::: Provided material :::
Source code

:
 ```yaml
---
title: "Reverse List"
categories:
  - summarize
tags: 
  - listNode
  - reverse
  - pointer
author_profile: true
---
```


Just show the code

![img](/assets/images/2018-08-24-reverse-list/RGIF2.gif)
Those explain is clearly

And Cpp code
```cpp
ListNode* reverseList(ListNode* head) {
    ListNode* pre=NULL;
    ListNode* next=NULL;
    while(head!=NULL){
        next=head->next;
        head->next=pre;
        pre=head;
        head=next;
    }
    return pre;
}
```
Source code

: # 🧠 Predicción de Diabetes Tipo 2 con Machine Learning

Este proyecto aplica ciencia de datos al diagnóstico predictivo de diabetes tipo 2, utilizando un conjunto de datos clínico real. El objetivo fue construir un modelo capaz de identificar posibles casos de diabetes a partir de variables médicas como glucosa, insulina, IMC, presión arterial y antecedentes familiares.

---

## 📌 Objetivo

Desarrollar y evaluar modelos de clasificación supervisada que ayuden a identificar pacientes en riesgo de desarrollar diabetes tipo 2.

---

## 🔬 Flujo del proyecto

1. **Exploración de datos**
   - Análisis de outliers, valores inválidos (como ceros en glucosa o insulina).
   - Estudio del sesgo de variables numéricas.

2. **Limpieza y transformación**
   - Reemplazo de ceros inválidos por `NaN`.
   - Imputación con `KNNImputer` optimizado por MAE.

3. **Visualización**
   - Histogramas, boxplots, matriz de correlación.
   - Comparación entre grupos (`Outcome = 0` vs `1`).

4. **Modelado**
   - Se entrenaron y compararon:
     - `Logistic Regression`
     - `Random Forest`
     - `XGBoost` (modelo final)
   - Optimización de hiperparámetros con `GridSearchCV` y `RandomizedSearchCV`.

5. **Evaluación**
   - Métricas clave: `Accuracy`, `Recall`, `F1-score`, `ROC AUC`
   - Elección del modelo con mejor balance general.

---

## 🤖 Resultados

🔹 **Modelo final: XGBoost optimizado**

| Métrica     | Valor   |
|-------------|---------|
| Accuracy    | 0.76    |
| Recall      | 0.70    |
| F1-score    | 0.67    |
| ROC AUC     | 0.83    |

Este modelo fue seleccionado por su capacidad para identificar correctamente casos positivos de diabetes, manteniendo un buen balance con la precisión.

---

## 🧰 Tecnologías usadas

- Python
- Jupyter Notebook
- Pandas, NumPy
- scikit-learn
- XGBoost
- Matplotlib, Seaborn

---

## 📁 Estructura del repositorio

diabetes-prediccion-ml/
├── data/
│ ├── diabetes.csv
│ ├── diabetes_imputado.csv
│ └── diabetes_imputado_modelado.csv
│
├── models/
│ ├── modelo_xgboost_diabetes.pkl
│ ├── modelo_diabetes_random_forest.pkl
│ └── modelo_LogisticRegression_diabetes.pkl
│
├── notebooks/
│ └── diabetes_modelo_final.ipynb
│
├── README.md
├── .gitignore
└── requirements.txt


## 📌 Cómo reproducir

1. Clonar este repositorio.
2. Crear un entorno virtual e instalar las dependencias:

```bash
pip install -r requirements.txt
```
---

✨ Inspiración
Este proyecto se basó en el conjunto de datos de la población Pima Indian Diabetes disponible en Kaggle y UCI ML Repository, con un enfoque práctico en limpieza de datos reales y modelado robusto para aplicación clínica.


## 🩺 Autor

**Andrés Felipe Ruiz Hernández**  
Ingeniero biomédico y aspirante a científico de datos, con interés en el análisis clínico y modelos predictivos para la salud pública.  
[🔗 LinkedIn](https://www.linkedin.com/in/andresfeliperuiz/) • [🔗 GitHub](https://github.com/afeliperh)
:::
**What to work on**
Please return all of the entries shown above, exactly as they stand.

**Written response**
Source code

:
 ```yaml
---
title: "Reverse List"
categories:
  - summarize
tags: 
  - listNode
  - reverse
  - pointer
author_profile: true
---
```


Just show the code

![img](/assets/images/2018-08-24-reverse-list/RGIF2.gif)
Those explain is clearly

And Cpp code
```cpp
ListNode* reverseList(ListNode* head) {
    ListNode* pre=NULL;
    ListNode* next=NULL;
    while(head!=NULL){
        next=head->next;
        head->next=pre;
        pre=head;
        head=next;
    }
    return pre;
}
```
Source code

: # 🧠 Predicción de Diabetes Tipo 2 con Machine Learning

Este proyecto aplica ciencia de datos al diagnóstico predictivo de diabetes tipo 2, utilizando un conjunto de datos clínico real. El objetivo fue construir un modelo capaz de identificar posibles casos de diabetes a partir de variables médicas como glucosa, insulina, IMC, presión arterial y antecedentes familiares.

---

## 📌 Objetivo

Desarrollar y evaluar modelos de clasificación supervisada que ayuden a identificar pacientes en riesgo de desarrollar diabetes tipo 2.

---

## 🔬 Flujo del proyecto

1. **Exploración de datos**
   - Análisis de outliers, valores inválidos (como ceros en glucosa o insulina).
   - Estudio del sesgo de variables numéricas.

2. **Limpieza y transformación**
   - Reemplazo de ceros inválidos por `NaN`.
   - Imputación con `KNNImputer` optimizado por MAE.

3. **Visualización**
   - Histogramas, boxplots, matriz de correlación.
   - Comparación entre grupos (`Outcome = 0` vs `1`).

4. **Modelado**
   - Se entrenaron y compararon:
     - `Logistic Regression`
     - `Random Forest`
     - `XGBoost` (modelo final)
   - Optimización de hiperparámetros con `GridSearchCV` y `RandomizedSearchCV`.

5. **Evaluación**
   - Métricas clave: `Accuracy`, `Recall`, `F1-score`, `ROC AUC`
   - Elección del modelo con mejor balance general.

---

## 🤖 Resultados

🔹 **Modelo final: XGBoost optimizado**

| Métrica     | Valor   |
|-------------|---------|
| Accuracy    | 0.76    |
| Recall      | 0.70    |
| F1-score    | 0.67    |
| ROC AUC     | 0.83    |

Este modelo fue seleccionado por su capacidad para identificar correctamente casos positivos de diabetes, manteniendo un buen balance con la precisión.

---

## 🧰 Tecnologías usadas

- Python
- Jupyter Notebook
- Pandas, NumPy
- scikit-learn
- XGBoost
- Matplotlib, Seaborn

---

## 📁 Estructura del repositorio

diabetes-prediccion-ml/
├── data/
│ ├── diabetes.csv
│ ├── diabetes_imputado.csv
│ └── diabetes_imputado_modelado.csv
│
├── models/
│ ├── modelo_xgboost_diabetes.pkl
│ ├── modelo_diabetes_random_forest.pkl
│ └── modelo_LogisticRegression_diabetes.pkl
│
├── notebooks/
│ └── diabetes_modelo_final.ipynb
│
├── README.md
├── .gitignore
└── requirements.txt


## 📌 Cómo reproducir

1. Clonar este repositorio.
2. Crear un entorno virtual e instalar las dependencias:

```bash
pip install -r requirements.txt
```
---

✨ Inspiración
Este proyecto se basó en el conjunto de datos de la población Pima Indian Diabetes disponible en Kaggle y UCI ML Repository, con un enfoque práctico en limpieza de datos reales y modelado robusto para aplicación clínica.


## 🩺 Autor

**Andrés Felipe Ruiz Hernández**  
Ingeniero biomédico y aspirante a científico de datos, con interés en el análisis clínico y modelos predictivos para la salud pública.  
[🔗 LinkedIn](https://www.linkedin.com/in/andresfeliperuiz/) • [🔗 GitHub](https://github.com/afeliperh)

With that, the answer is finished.